Importante entender alguns pontos. Os números apresentados pela ANFIP seguem o Capítulo II do Título VIII da Constituição Federal. Este capítulo trata da Seguridade Social, determina que diversos tributos serão direcionados exclusivamente para a Seguridade (Art. 195), e estes tributos deverão ser usados para financiar a Saúde (Art. 196-200), a Previdência Social (Art. 201) e a Assistência Social (Art. 203-204). A Previdência citada no Art. 201 é o chamado Regime Geral de Previdência Social, do qual NÃO PARTICIPAM os servidores públicos concursados. Ou seja, inclui prioritariamente os trabalhadores da iniciativa privada. A soma dos tributos do Art. 201, quase todo ano supera os gastos de Previdência Social, Assistência Social e Saúde, nos moldes citados acima. Nos últimos 10 anos, o resultado positivo desta conta seria próximo de 1 trilhão de reais. Porém, na prática isso não ocorre pois, desde 1994, o governo desvia 20% da arrecadação destes tributos para outros fins, desvinculados da Seguridade Social (atualmente este desvio foi aumentado para 30%). Nesta visão, se há déficit, a culpa é do próprio governo, que desvia parte dos recursos. Por que os servidores públicos ficam de fora? Porque eles estão em outro orçamento, são bancados por outros tributos, tem tratamento totalmente diferenciado.

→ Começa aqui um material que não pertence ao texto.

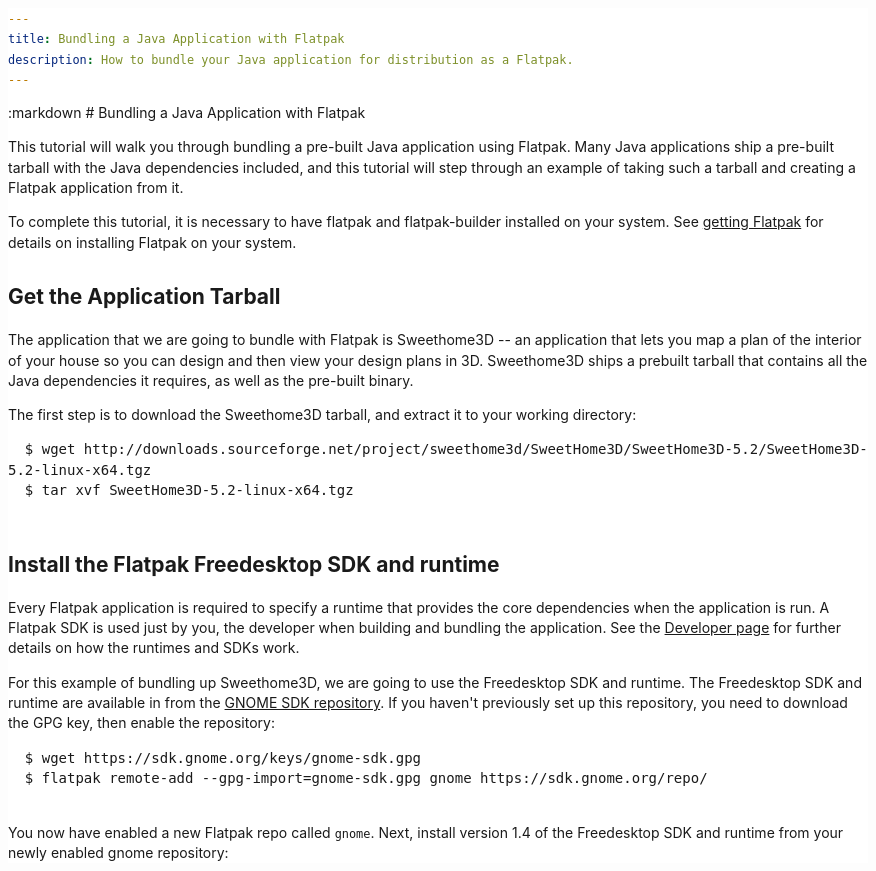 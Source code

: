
 ```yaml
---
title: Bundling a Java Application with Flatpak
description: How to bundle your Java application for distribution as a Flatpak.
---
```

<section class=""><div class="doc-container"><div class="row"><div class="col-lg-10 col-lg-offset-1">
:markdown
  # Bundling a Java Application with Flatpak

  This tutorial will walk you through bundling a pre-built Java application using Flatpak. Many Java applications ship a pre-built tarball with the Java dependencies included, and this tutorial will step through an example of taking such a tarball and creating a Flatpak application from it.

  To complete this tutorial, it is necessary to have flatpak and flatpak-builder installed on your system. See [getting Flatpak](/docs/basics/getting.html) for details on installing Flatpak on your system.

  ## Get the Application Tarball
  The application that we are going to bundle with Flatpak is Sweethome3D -- an application that lets you map a plan of the interior of your house so you can design and then view your design plans in 3D. Sweethome3D ships a prebuilt tarball that contains all the Java dependencies it requires, as well as the pre-built binary.

  The first step is to download the Sweethome3D tarball, and extract it to your working directory:

  <pre>
  <span class="unselectable">$ </span>wget http://downloads.sourceforge.net/project/sweethome3d/SweetHome3D/SweetHome3D-5.2/SweetHome3D-5.2-linux-x64.tgz
  <span class="unselectable">$ </span>tar xvf SweetHome3D-5.2-linux-x64.tgz
  </pre>

  ## Install the Flatpak Freedesktop SDK and runtime
  Every Flatpak application is required to specify a runtime that provides the core dependencies when the application is run. A Flatpak SDK is used just by you, the developer when building and bundling the application. See the [Developer page](/docs/guide/index.html) for further details on how the runtimes and SDKs work.

  For this example of bundling up Sweethome3D, we are going to use the Freedesktop SDK and runtime. The Freedesktop SDK and runtime are available in from the [GNOME SDK repository](https://sdk.gnome.org/). If you haven't previously set up this repository, you need to download the GPG key, then enable the repository:

  <pre>
  <span class="unselectable">$ </span>wget https://sdk.gnome.org/keys/gnome-sdk.gpg
  <span class="unselectable">$ </span>flatpak remote-add --gpg-import=gnome-sdk.gpg gnome https://sdk.gnome.org/repo/
  </pre>

  You now have enabled a new Flatpak repo called ```gnome```. Next, install version 1.4 of the Freedesktop SDK and runtime from your newly enabled gnome repository:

Já o governo coloca todo mundo em uma mesma conta: servidores públicos e trabalhadores da iniciativa privada são todos abraçados pela Seguridade Social. Desta forma, entra na conta as contribuições feitas pelos servidores, e as aposentadorias pagas aos servidores. Com isso, a conta realmente explode, e o déficit resultante é monstruoso.

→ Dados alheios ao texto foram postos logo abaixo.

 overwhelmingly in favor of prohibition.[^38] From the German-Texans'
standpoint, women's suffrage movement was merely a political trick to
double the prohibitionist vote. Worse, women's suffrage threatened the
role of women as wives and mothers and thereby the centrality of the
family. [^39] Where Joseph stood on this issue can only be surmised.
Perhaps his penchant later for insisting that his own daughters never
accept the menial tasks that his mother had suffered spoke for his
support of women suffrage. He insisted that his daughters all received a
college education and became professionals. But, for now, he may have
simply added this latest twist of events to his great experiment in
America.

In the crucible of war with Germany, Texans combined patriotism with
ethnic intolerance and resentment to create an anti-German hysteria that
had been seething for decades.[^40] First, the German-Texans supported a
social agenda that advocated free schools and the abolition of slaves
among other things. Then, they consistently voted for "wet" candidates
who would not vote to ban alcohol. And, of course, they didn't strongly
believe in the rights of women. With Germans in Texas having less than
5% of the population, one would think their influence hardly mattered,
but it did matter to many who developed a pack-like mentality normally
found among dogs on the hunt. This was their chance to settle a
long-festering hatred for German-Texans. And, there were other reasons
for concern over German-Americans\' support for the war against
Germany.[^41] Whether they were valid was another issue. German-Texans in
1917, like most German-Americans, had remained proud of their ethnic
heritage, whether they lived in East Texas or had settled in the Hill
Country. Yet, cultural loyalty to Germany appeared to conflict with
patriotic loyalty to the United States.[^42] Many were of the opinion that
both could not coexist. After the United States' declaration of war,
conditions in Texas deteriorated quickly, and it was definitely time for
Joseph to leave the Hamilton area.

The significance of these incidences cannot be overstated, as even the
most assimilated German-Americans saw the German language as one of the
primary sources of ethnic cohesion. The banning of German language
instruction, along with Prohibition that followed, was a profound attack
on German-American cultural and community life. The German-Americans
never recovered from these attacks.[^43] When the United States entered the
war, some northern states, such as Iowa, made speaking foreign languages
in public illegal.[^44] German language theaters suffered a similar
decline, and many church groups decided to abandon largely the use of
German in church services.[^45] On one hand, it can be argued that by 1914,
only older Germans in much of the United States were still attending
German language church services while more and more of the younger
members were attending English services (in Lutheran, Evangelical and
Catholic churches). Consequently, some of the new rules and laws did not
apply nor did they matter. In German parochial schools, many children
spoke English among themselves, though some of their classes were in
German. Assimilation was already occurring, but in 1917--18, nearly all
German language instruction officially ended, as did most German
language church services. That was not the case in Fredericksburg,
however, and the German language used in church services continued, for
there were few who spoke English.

Mas precisamos compreender outra coisa: os servidores não estavam nesta conta até 1993 – e nunca deveriam ter entrado nela. Por que, Emerson? Vamos voltar no tempo: até a década de 1960 ninguém queria trabalhar para o governo, porque ganhava pouco, não tinha segurança alguma. Então, para atrair trabalhadores, foram criadas a estabilidade no emprego, os bons salários, e boas aposentadorias. Trocando em miúdos, foi assim: nós, população, queremos bons serviços públicos, e estamos dispostos a pagar por isso. E quando estas pessoas não tiverem mais condições de trabalhar, nós, população, aceitamos continuar sustentando-as com a mesma renda que tinham enquanto trabalhavam. E isso foi o serviço público até a década de 1990. Paralelamente, o país viveu neste mesmo período um caos econômico: inflação altíssima, descontrole total, incapacidade completa de planejamento e programação financeira do país. Era impossível saber se algo era rentável, se algum serviço público era sustentável. Em 1994, com o início da estabilidade econômica, o governo começa a enxergar seus gastos com mais clareza, e percebe o quanto os servidores públicos pesavam nas contas – principalmente as aposentadorias dos servidores. Começam, então, pequenos ajustes e reformas para colocar estas contas em dia. As contribuições vão aumentando, depois as aposentadorias passam a ter limitações e tetos. Mas esta conta ainda não fecha: as contribuições feitas pelos servidores são infinitamente baixas quando comparadas às aposentadorias recebidas por eles.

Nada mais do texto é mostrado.